In the corporate world, if you′re sitting in a conference room. It would have happened to you when somebody barges into your meeting room and says. Oh, sorry, looks like I′m in the wrong room. But in this case, if you look at it, it′s the cybercriminals who are doing it. And obviously, the repercussions of that are quite serious. It′s a simple thing right when are in the corporate environment or in a secure environment of your office. You didn′t choose to lock the room, and probably there was no display outside stating that this room is occupied and a colleague walked into the room that was safe and secure. But when you do the same thing in the public domain, that is you don′t lock the door and then go out and publish it on your social media saying that hey, I am having a zoom meeting and this is the meeting ID and, you know, that's when things go wrong. We would strongly suggest that people use all the security measures, and this is not only for zoom. We were just unfortunate to be the target because of the sheer volume of users that we have. This is my advice to all the users to all the parents to all the senior citizens who are using the cyber platform. Be safe cybercrime has gone up. So please stay secure. Please do not share your meeting IDs. Please do not share passwords and even if you′re are hosting a meeting then do not share those details in, let′s say, a WhatsApp group or on social media.
How is Zoom addressing the new data security laws put forth by the Indian government And what more can private players do to ensure better data security and privacy for their consumers?
Again, we are working very closely with the government.

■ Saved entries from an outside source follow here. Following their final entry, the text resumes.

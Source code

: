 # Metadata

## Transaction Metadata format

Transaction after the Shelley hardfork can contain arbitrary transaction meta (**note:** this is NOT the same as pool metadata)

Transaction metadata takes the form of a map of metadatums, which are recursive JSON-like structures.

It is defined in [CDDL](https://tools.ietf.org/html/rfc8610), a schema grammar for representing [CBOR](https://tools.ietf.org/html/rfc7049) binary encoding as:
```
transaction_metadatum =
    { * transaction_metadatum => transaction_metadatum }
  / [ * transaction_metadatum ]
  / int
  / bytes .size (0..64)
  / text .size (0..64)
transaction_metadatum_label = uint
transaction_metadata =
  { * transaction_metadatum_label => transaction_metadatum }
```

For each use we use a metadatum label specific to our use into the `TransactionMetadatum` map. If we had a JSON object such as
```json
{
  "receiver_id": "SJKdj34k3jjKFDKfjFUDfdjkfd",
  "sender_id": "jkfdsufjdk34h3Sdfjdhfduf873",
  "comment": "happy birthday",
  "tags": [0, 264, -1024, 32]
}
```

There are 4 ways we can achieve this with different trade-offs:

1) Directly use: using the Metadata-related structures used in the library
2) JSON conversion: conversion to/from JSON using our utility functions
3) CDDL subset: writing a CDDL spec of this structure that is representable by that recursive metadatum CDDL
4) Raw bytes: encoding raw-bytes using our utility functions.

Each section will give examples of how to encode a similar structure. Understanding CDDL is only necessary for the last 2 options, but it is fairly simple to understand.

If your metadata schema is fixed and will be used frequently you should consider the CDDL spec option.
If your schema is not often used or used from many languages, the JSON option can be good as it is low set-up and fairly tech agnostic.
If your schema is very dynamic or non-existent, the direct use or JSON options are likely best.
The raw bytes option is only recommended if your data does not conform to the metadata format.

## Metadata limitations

There are a lot of moving parts to it. There is no finalisation yet but we comply to a lot of it and we will aim to work with the government to ensure that the best policies are put forward and finalised in the policy and whatever the policies are we are confident that we will comply with it. And that′s our aim.
I think every country today is worried about data sovereignty. It is worried about its own set of users within its borders and safeguarding their interest. For example, there are so many children participating in and online schools and classrooms. If something unfortunate has to happen and it has to land with any law enforcement agencies. Will the company providing that virtual platform complies with the law enforcement agency's terms of the investigation. These sort of things are of concern and we completely support the government on that. The safety of the users is of prime importance, so we will be we are with the government, and we will continue to support them.
Going forward, what are your investment plans for the Indian market?
I can′t divulge numbers, but the one thing I will say is that India is one of the most critical markets for us. And we want to be sure that we do justice to this market. It's why we took the time to set up a shop in India and expand from there. We have our President of engineering, Mr Velchamy, our COO, Aparna Bawa, who are both Indians and that does help me a lot in building a case with the senior leadership in terms of the importance of the Indian market and in terms of what′s required in India. We have a huge focus on India and you know there′s a lot more to come from Zoom in India. In terms of hiring, in terms of technology in terms of customer-specific solutions and what we do for the country, that′s going to continue. And I think that′s of prime importance for us.